Wednesday, May 26, 2010

A Speck in His Eye or a Plank In Mine?

Hopes have been ridiculously high for the Obama administration during his first year and a half.  I have been the first to criticize him from the comfortable position of Paris, which I realize is unfair. I will refrain from discussion about extra troops in Afghanistan, a watered down health care bill or the slowness of financial regulation, mainly because I still think “yes we can”, even if history would show that “maybe if we are lucky we can”. The one decision that I haven’t been able to come to terms with is one that most people think was either an inspired choice, or at least a benign one. That is the appointment of Francis Collins to be the Director of the NIH (National Institute of Health). For anyone who doesn’t know about Dr. Collins, he is indeed an important figure in science. He was in charge of the Human Genome Project, which together with the private company headed by Craig Venter decoded the human genome. He has had a distinguished career, which no one would deprive him of. Equal to his science fame however is his fame as a born again Christian.
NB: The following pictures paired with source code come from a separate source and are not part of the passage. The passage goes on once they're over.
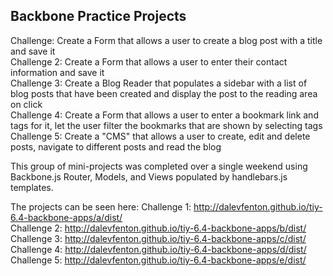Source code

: ## Backbone Practice Projects
Challenge: Create a Form that allows a user to create a blog post with a title and save it  
Challenge 2: Create a Form that allows a user to enter their contact information and save it  
Challenge 3: Create a Blog Reader that populates a sidebar with a list of blog
posts that have been created and display the post to the reading area on click  
Challenge 4: Create a Form that allows a user to enter a bookmark link and tags
 for it, let the user filter the bookmarks that are shown by selecting tags  
Challenge 5: Create a "CMS" that allows a user to create, edit and delete posts,
 navigate to different posts and read the blog  

This group of mini-projects was completed over a single weekend using Backbone.js
Router, Models, and Views populated by handlebars.js templates.

The projects can be seen here:
Challenge 1: http://dalevfenton.github.io/tiy-6.4-backbone-apps/a/dist/  
Challenge 2: http://dalevfenton.github.io/tiy-6.4-backbone-apps/b/dist/  
Challenge 3: http://dalevfenton.github.io/tiy-6.4-backbone-apps/c/dist/  
Challenge 4: http://dalevfenton.github.io/tiy-6.4-backbone-apps/d/dist/  
Challenge 5: http://dalevfenton.github.io/tiy-6.4-backbone-apps/e/dist/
He has recently been appointed by Pope Benedict XVI to the Pontifical Academy of Sciences. People’s personal faith is there business, and certainly not something I should criticize. That is unless that person writes books about it, and says why that faith influences their jobs. For Collins, he does not speak of faith as something which is only personal; he speaks of it as an evangelical, and one which is especially delusional in my view. Central to his conversation to Christianity is a vision he had of the trinity in a three spring waterfall, which is not so entirely different than seeing Jesus Christ in a grilled cheese sandwich (a not unheard of thing). Still, that is just personal, but now he is in a place of power when it comes to handing out the majority of federal biology research dollars. He has said that work on biology is simply a means by which he can understand his Christian god. To me this is a bias that science cannot have. The scientific method must lead down a path that the evidence leads you, not your faith.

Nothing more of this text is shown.